CodePudding user response:
I don't know if SymPy exposes something that could be useful to you. If not, we can create something raw.
Note: the following approach requires a bit of knowledge in Object Oriented Programming and the way SymPy treats things. This is a 5 minutes attempt, and it is not meant to be used in production (as a matter of fact, no test has been done over this code). There are many things that may not work as expected. But, for your case, it might work :)
One possible way is to define a "gradient" class, like this:
class Grad(Expr):
def __mul__(self, other):
return other.diff(*self.args)
def _latex(self, printer):
# create a latex representation to be visualize in Jupyter Notebook
return r"\frac{\partial}{%s}" % " ".join([r"\partial %s" % latex(t) for t in self.args])
We can create a gradient of something with respect to x by writing gx = Grad(x).

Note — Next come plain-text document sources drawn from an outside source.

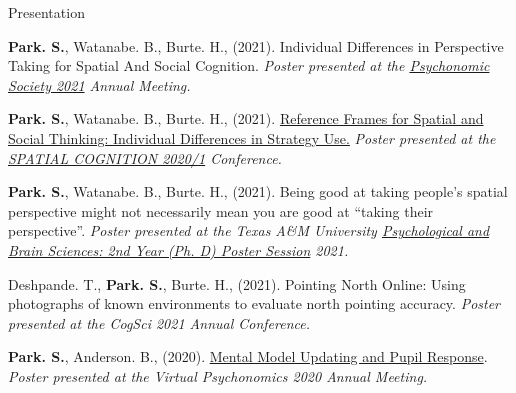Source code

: \documentclass{resume} %
\begin{document}
\begin{rSection}{Presentation}
\begin{hangingpar}
	\end{hangingpar}
	
	\begin{hangingpar}
		
		\textbf{Park. S.}, Watanabe. B., Burte. H., (2021). 
		Individual Differences in Perspective Taking for Spatial And Social Cognition. 
		\em{Poster presented at the
			\href{https://www.psychonomic.org/page/2021annualmeeting}{Psychonomic Society 2021} Annual Meeting.}
		
	\end{hangingpar}
	
	\begin{hangingpar}
		
		\textbf{Park. S.}, Watanabe. B., Burte. H., (2021). 
		\href{https://sc2020.lu.lv/wp-content/uploads/2021/08/spatialCog21Poster_SungjoonParkV2.pdf}{Reference Frames for Spatial and Social Thinking: 
			Individual Differences in Strategy Use.} 
		\em{Poster presented at the 
			\href{http://sc2020.lu.lv/}{SPATIAL COGNITION 2020/1} Conference.}
		
	\end{hangingpar}
	
	\begin{hangingpar}
		
		\textbf{Park. S.}, Watanabe. B., Burte. H., (2021). 
		Being good at taking people's spatial perspective might not necessarily 
		mean you are good at “taking their perspective”. 
		\em{Poster presented at the Texas A\&M University
			\href{https://sites.google.com/tamu.edu/2021-2nd-year-poster/home}{Psychological
				and Brain Sciences: 2nd Year (Ph. D) Poster Session} 2021.}
		
	\end{hangingpar}
	
	\begin{hangingpar}
		
		Deshpande. T., \textbf{Park. S.}, Burte. H., (2021). 
		Pointing North Online: Using photographs of known environments to 
		evaluate north pointing accuracy. 
		\em{Poster presented at the CogSci 2021 Annual Conference.}
		
	\end{hangingpar}
	
	\begin{hangingpar}
		
		\textbf{Park. S.}, Anderson. B., (2020). \href{https://github.com/sjp117/Undergrad_Projects/blob/68a2d0fac79b4e8f553d6971f3444f6b2a2f3dfc/mentalModelUpdatingPupil/supplament/psynom20Poster.odp}
		{Mental Model Updating and Pupil Response}. 
		\em{Poster presented at the Virtual Psychonomics 2020 Annual Meeting.}
		
	\end{hangingpar}
	
\end{rSection}
\end{document}
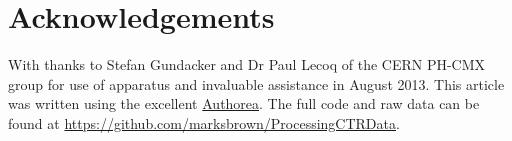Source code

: \section*{Acknowledgements}
With thanks to Stefan Gundacker and Dr Paul Lecoq of the CERN PH-CMX group for use of apparatus and invaluable assistance in August 2013. This article was written using the excellent \href{www.authorea.com}{Authorea}. The full code and raw data can be found at \href{https://github.com/marksbrown/ProcessingCTRData}{https://github.com/marksbrown/ProcessingCTRData}.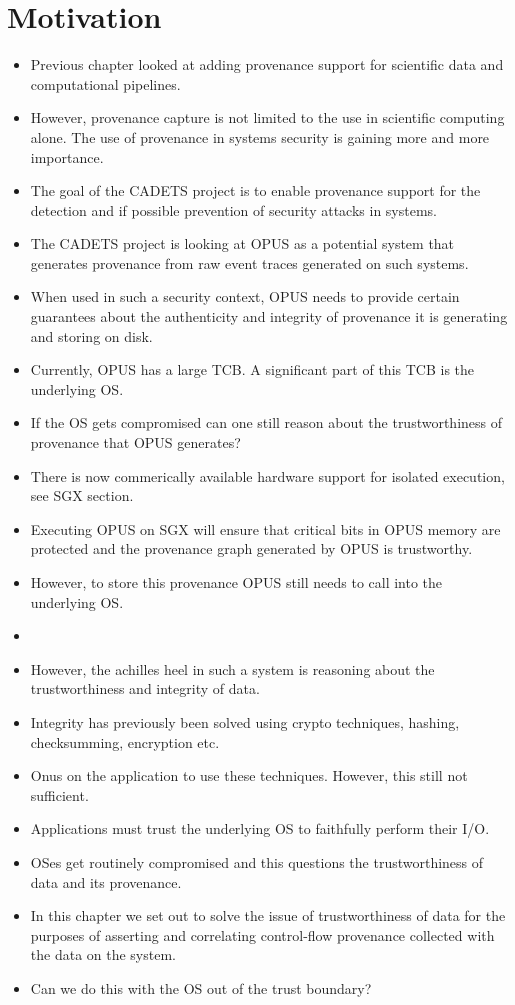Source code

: \documentclass[withindex,glossary]{cam-thesis}
\begin{document}
\section{Motivation}
\begin{itemize}
\item Previous chapter looked at adding provenance support for scientific data and computational pipelines. 
\item However, provenance capture is not limited to the use in scientific computing alone. The use of provenance in systems security is gaining more and more importance.
\item The goal of the CADETS project is to enable provenance support for the detection and if possible prevention of security attacks in systems.
\item The CADETS project is looking at OPUS as a potential system that generates provenance from raw event traces generated on such systems.
\item When used in such a security context, OPUS needs to provide certain guarantees about the authenticity and integrity of provenance it is generating and storing on disk.
\item Currently, OPUS has a large TCB. A significant part of this TCB is the underlying OS.
\item If the OS gets compromised can one still reason about the trustworthiness of provenance that OPUS generates?

\item There is now commerically available hardware support for isolated execution, see SGX section.
\item Executing OPUS on SGX will ensure that critical bits in OPUS memory are protected and the provenance graph generated by OPUS is trustworthy.
\item However, to store this provenance OPUS still needs to call into the underlying OS.
\item  %

\item However, the achilles heel in such a system is reasoning about the trustworthiness and integrity of data.
\item Integrity has previously been solved using crypto techniques, hashing, checksumming, encryption etc.
\item Onus on the application to use these techniques. However, this still not sufficient.
\item Applications must trust the underlying OS to faithfully perform their I/O.
\item OSes get routinely compromised and this questions the trustworthiness of data and its provenance.
\item In this chapter we set out to solve the issue of trustworthiness of data for the purposes of asserting and correlating control-flow provenance collected with the data on the system.
\item Can we do this with the OS out of the trust boundary?
\end{itemize}
\end{document}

Once gx is multiplied with some other thing, it returns the partial derivative of that thing with respect to x.
Then you would define your symbols/functions and matrices like this:
from sympy import *
init_printing()
var("x, y")
N1, N2, N3 = [s(x, y) for s in symbols("N1:4", cls=Function)]
A = Matrix(3, 2, [Grad(x), 0, 0, Grad(y), Grad(x), Grad(y)])

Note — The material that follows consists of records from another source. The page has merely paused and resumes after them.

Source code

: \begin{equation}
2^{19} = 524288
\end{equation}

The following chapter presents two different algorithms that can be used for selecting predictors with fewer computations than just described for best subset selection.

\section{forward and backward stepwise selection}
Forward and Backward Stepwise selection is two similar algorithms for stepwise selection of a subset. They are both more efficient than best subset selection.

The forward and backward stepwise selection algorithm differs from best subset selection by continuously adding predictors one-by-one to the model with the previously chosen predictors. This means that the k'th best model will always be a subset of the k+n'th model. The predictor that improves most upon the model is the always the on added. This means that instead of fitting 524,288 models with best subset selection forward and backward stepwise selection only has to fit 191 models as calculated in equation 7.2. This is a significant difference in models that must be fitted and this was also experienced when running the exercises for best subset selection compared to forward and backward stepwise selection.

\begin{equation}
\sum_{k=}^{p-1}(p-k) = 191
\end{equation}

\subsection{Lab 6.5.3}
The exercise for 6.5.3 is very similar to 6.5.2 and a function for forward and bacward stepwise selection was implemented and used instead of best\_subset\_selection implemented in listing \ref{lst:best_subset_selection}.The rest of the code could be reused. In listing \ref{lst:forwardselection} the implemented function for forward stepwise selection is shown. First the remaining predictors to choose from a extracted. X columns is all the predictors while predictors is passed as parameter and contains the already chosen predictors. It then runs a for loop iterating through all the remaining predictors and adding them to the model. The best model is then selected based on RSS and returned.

B = Matrix(2, 6, [N1, 0, N2, 0, N3, 0, 0, N1, 0, N2, 0, N3])
display(A, B)
Finally, you multiply the matrices together to obtain the symbolic results:
A * B
Eventually, you might want to create a function:
def delta_operator(x, y, N1, N2, N3):
A = Matrix(3, 2, [Grad(x), 0, 0, Grad(y), Grad(x), Grad(y)])
B = Matrix(2, 6, [N1, 0, N2, 0, N3, 0, 0, N1, 0, N2, 0, N3])
return A * B
So, whenever you have to apply that operator, you just execute delta_operator(x, y, N1, N2, N3) to obtain a result similar to above.